• [WORK INSTRUCTION]: Nothing but the lines from the one that contains "不能在一推按钮上绑定事件" through the end of the data should be reproduced, and each must match exactly.

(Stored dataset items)
+--
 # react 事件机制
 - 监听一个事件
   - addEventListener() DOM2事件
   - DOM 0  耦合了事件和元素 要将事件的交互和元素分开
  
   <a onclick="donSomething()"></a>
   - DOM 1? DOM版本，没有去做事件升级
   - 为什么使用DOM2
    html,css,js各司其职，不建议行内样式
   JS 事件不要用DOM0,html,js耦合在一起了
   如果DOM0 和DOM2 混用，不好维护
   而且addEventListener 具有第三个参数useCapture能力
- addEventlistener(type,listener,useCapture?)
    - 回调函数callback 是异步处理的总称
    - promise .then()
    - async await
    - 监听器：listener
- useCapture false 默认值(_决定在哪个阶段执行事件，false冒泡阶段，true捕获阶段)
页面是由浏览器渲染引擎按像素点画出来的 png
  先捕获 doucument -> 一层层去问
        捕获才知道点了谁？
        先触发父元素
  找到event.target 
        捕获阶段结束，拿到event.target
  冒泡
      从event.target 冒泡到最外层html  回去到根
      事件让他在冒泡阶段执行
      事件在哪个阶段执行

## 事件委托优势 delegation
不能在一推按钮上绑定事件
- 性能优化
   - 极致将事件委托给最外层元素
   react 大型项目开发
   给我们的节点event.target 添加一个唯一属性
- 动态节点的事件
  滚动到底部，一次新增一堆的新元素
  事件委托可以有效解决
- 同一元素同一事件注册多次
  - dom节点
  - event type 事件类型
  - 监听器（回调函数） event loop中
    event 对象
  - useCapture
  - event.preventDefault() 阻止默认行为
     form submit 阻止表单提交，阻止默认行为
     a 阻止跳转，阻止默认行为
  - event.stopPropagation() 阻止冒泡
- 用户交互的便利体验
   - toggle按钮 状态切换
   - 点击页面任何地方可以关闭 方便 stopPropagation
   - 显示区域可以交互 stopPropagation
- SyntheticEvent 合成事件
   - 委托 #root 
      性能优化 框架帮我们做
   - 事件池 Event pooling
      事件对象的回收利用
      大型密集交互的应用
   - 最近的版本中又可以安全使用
+--
• [ANSWER TO THE EXERCISE]:
不能在一推按钮上绑定事件
- 性能优化
   - 极致将事件委托给最外层元素
   react 大型项目开发
   给我们的节点event.target 添加一个唯一属性
- 动态节点的事件
  滚动到底部，一次新增一堆的新元素
  事件委托可以有效解决
- 同一元素同一事件注册多次
  - dom节点
  - event type 事件类型
  - 监听器（回调函数） event loop中
    event 对象
  - useCapture
  - event.preventDefault() 阻止默认行为
     form submit 阻止表单提交，阻止默认行为
     a 阻止跳转，阻止默认行为
  - event.stopPropagation() 阻止冒泡
- 用户交互的便利体验
   - toggle按钮 状态切换
   - 点击页面任何地方可以关闭 方便 stopPropagation
   - 显示区域可以交互 stopPropagation
- SyntheticEvent 合成事件
   - 委托 #root 
      性能优化 框架帮我们做
   - 事件池 Event pooling
      事件对象的回收利用
      大型密集交互的应用
   - 最近的版本中又可以安全使用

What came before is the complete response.